■ PROVIDED DATA:
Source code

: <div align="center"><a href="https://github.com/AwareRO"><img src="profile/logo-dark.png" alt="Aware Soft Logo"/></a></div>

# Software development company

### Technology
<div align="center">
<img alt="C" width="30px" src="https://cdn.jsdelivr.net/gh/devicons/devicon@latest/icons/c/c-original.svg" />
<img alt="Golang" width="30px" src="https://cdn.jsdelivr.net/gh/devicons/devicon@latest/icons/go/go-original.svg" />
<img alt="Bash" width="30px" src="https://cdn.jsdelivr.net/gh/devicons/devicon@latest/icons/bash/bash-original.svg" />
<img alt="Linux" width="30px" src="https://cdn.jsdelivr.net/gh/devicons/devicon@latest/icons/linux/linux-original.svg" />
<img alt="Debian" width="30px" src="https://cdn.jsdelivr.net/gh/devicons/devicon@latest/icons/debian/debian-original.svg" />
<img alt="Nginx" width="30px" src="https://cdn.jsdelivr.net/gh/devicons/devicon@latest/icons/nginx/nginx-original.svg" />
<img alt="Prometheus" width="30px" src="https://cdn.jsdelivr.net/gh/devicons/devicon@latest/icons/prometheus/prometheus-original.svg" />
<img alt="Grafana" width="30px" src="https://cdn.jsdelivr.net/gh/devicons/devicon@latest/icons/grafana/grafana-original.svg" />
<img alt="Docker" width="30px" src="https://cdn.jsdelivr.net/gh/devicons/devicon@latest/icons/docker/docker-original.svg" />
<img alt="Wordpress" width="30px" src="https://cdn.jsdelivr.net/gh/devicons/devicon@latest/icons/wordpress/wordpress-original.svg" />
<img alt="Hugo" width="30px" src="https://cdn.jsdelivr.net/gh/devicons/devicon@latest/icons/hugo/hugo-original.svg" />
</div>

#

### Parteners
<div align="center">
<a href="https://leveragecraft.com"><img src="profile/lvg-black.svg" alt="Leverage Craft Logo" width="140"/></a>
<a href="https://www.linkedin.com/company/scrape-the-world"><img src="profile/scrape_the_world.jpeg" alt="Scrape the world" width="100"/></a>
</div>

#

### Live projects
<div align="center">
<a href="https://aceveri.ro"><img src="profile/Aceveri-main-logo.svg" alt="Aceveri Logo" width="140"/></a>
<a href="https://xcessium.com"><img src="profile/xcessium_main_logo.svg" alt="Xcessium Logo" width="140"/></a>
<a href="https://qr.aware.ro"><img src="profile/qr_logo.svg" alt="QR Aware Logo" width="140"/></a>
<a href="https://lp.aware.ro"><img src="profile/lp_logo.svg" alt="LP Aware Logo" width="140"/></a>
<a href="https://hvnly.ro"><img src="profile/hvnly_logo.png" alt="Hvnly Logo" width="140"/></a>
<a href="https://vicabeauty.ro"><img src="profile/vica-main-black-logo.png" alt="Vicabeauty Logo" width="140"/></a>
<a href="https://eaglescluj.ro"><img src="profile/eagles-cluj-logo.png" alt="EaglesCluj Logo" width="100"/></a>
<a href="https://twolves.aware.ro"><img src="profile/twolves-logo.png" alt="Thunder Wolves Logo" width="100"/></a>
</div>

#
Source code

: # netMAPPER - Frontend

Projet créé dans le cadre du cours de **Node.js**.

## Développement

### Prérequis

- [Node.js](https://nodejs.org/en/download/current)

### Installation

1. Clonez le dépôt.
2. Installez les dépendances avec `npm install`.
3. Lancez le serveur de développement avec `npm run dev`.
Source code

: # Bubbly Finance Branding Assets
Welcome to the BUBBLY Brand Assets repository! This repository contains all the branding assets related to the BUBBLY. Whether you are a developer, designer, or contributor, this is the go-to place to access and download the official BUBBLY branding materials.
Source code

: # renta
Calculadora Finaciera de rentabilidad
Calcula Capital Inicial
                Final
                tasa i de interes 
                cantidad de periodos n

■ TASK TO CARRY OUT: In the lines above, find the word "company" and copy each line that contains it.

■ SOLUTION TO THE EXERCISE:
# Software development company
<a href="https://www.linkedin.com/company/scrape-the-world"><img src="profile/scrape_the_world.jpeg" alt="Scrape the world" width="100"/></a>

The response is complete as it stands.